Data records

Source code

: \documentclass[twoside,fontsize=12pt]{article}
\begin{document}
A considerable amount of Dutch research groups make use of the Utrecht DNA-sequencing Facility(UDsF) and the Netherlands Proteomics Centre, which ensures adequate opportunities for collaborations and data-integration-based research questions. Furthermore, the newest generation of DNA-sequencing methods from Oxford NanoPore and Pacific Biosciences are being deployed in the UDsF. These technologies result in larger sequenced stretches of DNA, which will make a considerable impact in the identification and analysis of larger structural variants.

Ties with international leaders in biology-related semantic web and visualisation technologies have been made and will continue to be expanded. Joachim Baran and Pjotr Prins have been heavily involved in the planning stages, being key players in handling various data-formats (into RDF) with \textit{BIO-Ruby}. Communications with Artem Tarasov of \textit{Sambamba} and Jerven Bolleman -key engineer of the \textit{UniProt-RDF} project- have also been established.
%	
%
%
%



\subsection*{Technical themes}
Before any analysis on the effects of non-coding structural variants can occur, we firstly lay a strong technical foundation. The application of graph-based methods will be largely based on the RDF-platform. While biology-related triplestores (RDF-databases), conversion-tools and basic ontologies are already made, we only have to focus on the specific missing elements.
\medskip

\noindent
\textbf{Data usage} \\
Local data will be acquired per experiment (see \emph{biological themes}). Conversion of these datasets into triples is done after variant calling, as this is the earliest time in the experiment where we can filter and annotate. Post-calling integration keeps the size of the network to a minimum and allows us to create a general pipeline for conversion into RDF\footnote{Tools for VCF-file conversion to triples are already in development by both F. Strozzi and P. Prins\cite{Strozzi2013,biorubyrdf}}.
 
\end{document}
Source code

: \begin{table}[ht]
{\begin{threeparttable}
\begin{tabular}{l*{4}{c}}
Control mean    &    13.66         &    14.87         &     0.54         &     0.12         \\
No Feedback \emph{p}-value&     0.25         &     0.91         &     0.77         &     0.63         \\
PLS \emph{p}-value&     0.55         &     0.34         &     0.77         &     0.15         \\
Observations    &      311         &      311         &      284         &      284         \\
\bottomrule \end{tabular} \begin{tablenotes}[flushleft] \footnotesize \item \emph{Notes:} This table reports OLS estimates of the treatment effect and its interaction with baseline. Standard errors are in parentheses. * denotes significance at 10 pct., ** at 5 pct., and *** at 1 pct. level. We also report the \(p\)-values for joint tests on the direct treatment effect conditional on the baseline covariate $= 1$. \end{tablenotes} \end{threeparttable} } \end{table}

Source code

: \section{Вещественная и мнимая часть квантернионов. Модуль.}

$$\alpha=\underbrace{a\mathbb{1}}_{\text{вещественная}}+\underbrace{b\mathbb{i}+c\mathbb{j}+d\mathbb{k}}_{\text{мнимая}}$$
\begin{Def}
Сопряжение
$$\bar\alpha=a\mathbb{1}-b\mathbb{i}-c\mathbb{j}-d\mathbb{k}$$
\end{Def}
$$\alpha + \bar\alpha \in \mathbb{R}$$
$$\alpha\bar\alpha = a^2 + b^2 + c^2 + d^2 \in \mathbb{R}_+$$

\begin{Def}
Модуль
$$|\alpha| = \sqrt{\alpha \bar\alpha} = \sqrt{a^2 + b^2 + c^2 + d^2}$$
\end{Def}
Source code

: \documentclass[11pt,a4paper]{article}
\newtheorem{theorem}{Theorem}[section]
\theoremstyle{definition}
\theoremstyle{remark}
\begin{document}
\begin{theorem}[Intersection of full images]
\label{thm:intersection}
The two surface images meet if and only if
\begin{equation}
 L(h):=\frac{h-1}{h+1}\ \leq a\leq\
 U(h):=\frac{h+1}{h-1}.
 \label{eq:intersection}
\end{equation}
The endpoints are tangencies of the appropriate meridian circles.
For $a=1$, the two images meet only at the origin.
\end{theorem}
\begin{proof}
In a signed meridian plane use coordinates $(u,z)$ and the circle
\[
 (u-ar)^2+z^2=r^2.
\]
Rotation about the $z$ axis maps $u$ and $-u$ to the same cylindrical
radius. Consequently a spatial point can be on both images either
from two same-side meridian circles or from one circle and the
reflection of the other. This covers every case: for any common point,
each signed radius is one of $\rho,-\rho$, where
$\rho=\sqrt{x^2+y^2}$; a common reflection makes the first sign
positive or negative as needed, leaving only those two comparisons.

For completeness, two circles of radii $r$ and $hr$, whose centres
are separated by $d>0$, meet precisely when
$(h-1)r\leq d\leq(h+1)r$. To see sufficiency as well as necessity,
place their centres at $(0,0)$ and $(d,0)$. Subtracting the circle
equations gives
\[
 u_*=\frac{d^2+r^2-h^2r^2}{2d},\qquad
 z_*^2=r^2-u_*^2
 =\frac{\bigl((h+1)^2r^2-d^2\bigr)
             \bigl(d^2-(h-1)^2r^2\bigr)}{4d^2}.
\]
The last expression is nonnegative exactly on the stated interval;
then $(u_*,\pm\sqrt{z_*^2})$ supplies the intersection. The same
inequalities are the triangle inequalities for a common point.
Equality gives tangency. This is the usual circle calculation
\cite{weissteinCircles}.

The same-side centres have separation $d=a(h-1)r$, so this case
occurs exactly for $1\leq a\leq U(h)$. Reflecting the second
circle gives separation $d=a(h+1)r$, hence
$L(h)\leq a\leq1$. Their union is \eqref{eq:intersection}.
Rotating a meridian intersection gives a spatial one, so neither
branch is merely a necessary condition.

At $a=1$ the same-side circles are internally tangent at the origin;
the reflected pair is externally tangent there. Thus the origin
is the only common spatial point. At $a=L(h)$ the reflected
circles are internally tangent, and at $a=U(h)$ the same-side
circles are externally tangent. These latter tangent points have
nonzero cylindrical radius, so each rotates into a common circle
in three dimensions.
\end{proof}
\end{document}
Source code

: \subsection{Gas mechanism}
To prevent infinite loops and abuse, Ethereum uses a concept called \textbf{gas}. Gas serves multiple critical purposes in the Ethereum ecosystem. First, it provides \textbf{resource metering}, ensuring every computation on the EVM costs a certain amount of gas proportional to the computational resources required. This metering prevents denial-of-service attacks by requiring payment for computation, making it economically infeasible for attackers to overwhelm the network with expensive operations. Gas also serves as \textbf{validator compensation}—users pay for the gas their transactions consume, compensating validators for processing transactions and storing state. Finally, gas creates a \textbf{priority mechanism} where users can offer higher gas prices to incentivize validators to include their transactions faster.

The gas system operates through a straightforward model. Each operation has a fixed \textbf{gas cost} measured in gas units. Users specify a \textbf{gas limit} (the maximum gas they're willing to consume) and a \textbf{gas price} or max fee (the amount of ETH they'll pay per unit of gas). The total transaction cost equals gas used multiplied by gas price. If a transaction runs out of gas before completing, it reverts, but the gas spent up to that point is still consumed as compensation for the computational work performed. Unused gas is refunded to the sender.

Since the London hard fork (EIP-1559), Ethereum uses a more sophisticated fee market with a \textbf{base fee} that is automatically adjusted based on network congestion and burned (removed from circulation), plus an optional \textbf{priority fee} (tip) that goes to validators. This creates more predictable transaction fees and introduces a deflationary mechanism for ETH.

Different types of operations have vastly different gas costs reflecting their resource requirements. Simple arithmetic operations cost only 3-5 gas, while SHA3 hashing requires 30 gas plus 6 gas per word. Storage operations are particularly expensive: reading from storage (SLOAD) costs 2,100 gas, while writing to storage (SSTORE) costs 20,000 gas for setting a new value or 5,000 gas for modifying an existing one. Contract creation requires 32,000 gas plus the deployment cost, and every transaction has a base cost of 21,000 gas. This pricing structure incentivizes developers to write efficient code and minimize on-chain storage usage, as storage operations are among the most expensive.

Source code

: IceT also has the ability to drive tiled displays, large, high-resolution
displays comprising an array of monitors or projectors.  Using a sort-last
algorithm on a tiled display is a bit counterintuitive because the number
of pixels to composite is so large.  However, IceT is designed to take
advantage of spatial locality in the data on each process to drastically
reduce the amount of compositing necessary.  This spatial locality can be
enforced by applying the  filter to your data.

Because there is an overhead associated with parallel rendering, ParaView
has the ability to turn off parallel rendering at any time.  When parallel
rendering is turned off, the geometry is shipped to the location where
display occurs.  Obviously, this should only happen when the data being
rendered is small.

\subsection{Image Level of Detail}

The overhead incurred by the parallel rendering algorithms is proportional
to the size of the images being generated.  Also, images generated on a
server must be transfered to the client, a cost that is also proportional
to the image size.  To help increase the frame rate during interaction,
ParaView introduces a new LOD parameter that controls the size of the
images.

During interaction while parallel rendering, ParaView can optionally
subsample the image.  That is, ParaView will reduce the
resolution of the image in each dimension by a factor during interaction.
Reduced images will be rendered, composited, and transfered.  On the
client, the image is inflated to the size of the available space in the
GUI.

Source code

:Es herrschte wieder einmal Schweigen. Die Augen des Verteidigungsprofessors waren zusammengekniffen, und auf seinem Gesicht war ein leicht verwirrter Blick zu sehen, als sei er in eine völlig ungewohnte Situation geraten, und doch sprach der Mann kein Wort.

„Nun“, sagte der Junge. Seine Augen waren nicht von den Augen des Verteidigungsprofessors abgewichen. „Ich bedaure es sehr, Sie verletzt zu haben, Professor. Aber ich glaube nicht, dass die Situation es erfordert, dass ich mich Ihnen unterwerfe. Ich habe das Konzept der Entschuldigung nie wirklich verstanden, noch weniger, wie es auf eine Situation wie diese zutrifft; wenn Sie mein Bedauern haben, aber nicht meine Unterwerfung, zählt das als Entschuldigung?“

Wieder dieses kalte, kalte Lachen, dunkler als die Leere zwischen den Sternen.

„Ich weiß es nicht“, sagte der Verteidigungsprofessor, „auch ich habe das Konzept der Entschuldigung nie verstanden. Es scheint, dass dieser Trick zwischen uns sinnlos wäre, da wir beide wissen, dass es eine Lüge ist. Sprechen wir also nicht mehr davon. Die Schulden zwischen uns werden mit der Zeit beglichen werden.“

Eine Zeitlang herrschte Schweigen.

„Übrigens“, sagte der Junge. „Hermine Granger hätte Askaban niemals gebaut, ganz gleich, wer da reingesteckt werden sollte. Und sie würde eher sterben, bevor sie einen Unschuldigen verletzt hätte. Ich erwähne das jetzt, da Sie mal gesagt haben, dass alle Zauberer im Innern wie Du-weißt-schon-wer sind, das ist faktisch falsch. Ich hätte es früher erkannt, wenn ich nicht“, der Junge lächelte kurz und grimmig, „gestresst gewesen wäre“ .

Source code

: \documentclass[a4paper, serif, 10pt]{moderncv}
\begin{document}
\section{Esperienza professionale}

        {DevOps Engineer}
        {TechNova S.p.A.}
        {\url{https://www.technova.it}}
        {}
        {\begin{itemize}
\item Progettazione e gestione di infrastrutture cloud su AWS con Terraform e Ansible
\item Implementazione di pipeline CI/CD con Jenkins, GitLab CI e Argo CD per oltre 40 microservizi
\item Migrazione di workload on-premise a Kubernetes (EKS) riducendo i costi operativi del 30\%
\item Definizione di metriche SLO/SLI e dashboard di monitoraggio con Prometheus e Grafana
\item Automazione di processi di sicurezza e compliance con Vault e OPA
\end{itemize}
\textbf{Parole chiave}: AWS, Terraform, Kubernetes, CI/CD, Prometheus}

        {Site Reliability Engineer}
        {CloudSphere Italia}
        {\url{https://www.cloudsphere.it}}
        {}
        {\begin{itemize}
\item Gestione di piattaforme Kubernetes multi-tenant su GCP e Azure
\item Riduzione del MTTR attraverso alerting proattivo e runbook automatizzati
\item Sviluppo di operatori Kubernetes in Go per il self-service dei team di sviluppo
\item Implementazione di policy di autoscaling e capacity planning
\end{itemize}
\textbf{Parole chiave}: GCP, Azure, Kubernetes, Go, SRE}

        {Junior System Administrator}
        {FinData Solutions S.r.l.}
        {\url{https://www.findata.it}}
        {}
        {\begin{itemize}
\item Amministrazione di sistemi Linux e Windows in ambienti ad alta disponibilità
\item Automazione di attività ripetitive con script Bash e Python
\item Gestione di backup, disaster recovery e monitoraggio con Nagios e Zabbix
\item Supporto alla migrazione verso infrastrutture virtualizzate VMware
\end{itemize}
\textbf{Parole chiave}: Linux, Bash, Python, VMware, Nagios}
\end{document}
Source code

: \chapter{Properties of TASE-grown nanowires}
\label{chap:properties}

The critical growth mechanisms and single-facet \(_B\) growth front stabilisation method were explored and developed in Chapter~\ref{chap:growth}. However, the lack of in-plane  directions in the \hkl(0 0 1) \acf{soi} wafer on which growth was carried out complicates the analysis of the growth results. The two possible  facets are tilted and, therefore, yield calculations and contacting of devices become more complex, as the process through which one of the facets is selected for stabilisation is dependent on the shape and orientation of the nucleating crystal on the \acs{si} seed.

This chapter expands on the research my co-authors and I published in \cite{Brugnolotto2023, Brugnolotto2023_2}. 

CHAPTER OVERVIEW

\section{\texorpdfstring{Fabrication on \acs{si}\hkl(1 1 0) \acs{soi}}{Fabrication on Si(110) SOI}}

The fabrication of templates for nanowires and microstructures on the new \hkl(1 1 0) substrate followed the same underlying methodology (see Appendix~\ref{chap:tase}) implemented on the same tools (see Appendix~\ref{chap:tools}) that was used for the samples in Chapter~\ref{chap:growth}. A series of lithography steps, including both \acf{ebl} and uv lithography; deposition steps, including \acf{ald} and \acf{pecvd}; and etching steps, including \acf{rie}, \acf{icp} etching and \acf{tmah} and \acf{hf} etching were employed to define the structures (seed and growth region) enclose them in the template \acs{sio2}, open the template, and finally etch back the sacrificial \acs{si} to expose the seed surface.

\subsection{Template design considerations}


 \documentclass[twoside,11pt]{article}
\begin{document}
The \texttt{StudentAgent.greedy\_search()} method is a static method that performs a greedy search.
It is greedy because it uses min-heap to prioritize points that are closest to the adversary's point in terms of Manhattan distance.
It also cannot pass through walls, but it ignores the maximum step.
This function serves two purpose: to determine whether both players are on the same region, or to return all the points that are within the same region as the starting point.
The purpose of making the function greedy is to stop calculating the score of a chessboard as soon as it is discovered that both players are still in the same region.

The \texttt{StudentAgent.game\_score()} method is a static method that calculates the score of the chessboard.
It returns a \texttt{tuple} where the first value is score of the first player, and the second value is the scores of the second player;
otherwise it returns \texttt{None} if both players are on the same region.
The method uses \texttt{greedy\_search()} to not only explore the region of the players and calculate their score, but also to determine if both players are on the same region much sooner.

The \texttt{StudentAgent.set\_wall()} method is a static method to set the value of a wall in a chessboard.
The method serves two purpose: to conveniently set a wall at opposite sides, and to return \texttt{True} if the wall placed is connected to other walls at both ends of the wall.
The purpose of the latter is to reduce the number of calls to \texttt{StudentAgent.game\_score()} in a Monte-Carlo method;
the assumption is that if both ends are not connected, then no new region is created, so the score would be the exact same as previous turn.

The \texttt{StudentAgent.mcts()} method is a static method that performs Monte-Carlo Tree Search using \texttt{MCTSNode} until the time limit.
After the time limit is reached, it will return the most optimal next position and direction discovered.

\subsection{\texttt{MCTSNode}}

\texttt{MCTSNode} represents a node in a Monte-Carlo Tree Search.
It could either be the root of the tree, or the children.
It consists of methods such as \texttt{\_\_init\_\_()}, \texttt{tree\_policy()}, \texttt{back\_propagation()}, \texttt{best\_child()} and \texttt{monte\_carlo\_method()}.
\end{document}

Assignment
Scan the material above for the string "MCTSNode", returning each line that contains it.

Output
The \texttt{StudentAgent.mcts()} method is a static method that performs Monte-Carlo Tree Search using \texttt{MCTSNode} until the time limit.
\subsection{\texttt{MCTSNode}}
\texttt{MCTSNode} represents a node in a Monte-Carlo Tree Search.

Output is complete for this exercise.